30. März (Reuters) – Die Ukraine hat skeptisch auf die Zusage Russlands reagiert, seine Militäroperationen rund um die ukrainischen Städte Kiew und Tschernobyl zurückzufahren, da einige westliche Länder befürchteten, Moskau werde seine Offensive in anderen Teilen des Landes verstärken.

Mehr als einen Monat nach dem Beginn des größten Angriffs auf ein europäisches Land seit dem Zweiten Weltkrieg, bei dem Tausende von Menschen getötet und verwundet wurden, fast vier Millionen Menschen ins Ausland fliehen mussten und die russische Wirtschaft durch Sanktionen geschädigt wurde, haben Russland und die Ukraine am Dienstag in einem Palast in Istanbul Gespräche geführt.

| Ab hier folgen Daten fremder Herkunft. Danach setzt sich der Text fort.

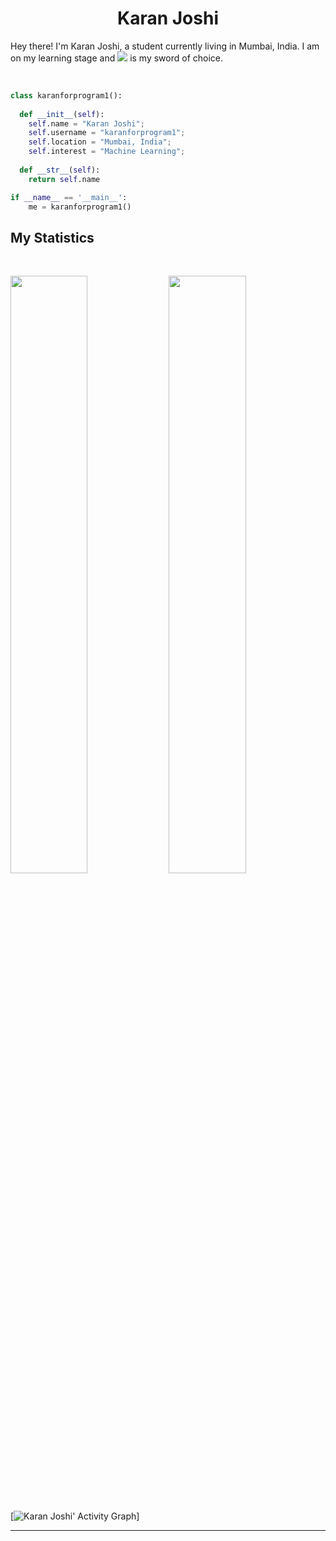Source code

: <h1 align="center">
  <b>Karan Joshi</b>
</h1>

Hey there! I'm Karan Joshi, a student currently living in Mumbai, India. I am on my learning stage and <img src="https://upload.wikimedia.org/wikipedia/commons/thumb/c/c3/Python-logo-notext.svg/110px-Python-logo-notext.svg.png"> is my sword of choice.

<br>



```python
class karanforprogram1():
    
  def __init__(self):
    self.name = "Karan Joshi";
    self.username = "karanforprogram1";
    self.location = "Mumbai, India";
    self.interest = "Machine Learning";
  
  def __str__(self):
    return self.name

if __name__ == '__main__':
    me = karanforprogram1()
```


## My Statistics

<br/>
<p align="left">
  <img width="49.5%" src="https://github-readme-stats.vercel.app/api?username=karanforprogram1&show_icons=true&theme=gruvbox&hide_border=true" />
    <img width="49.5%" src="https://github-readme-streak-stats.herokuapp.com/?user=karanforprogram1&theme=gruvbox&hide_border=true" />
  </a>
</p>
<br>

[![Karan Joshi' Activity Graph](https://activity-graph.herokuapp.com/graph?username=karanforprogram1&custom_title=Karan%20Joshi's%20Contribution%20Graph&theme=gruvbox&bg_color=282828&hide_border=true&line=d1a01f&point=c58545)]

------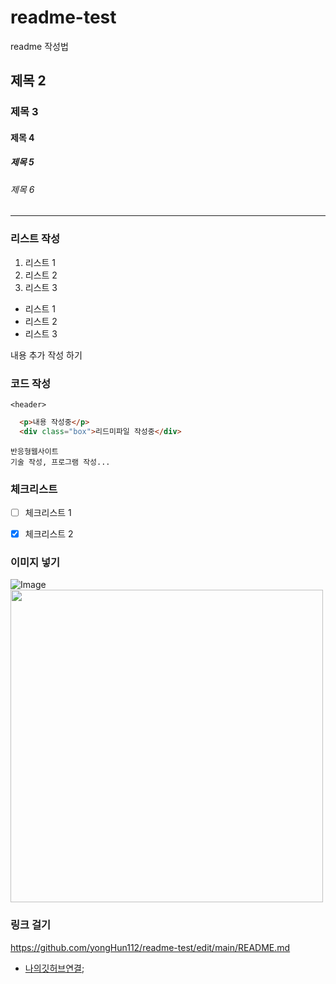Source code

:# readme-test
readme 작성법

## 제목 2
### 제목 3
#### 제목 4
##### 제목 5
###### 제목 6

------
### 리스트 작성
1. 리스트 1
2. 리스트 2
3. 리스트 3
- 리스트 1
- 리스트 2
- 리스트 3

내용 추가 작성 하기

### 코드 작성
`<header>`
```html
  <p>내용 작성중</p>
  <div class="box">리드미파일 작성중</div>
```

    반응형웹사이트
    기술 작성, 프로그램 작성...

### 체크리스트

- [ ] 체크리스트 1
- [x] 체크리스트 2


### 이미지 넣기

![Image](https://github.com/user-attachments/assets/785d14e6-41cb-4811-83bc-6546c13ed628)
<img src="https://github.com/user-attachments/assets/785d14e6-41cb-4811-83bc-6546c13ed628"  style="width: 500px"/>

### 링크 걸기

https://github.com/yongHun112/readme-test/edit/main/README.md

- [나의깃허브연결](https://github.com/yongHun112/readme-test/edit/main/README.md);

Die Invasion wurde an den meisten Fronten durch den erbitterten Widerstand der ukrainischen Streitkräfte aufgehalten, die Gebiete zurückerobert haben, während die Zivilbevölkerung in den belagerten Städten festsitzt.

„Um das gegenseitige Vertrauen zu stärken und die notwendigen Voraussetzungen für weitere Verhandlungen zu schaffen, wurde beschlossen, die militärischen Aktivitäten in Richtung Kiew und Tschernobyl radikal zu reduzieren“, erklärte der stellvertretende russische Verteidigungsminister Alexander Fomin gegenüber Reportern, um das letztendliche Ziel, die Unterzeichnung eines Abkommens, zu erreichen.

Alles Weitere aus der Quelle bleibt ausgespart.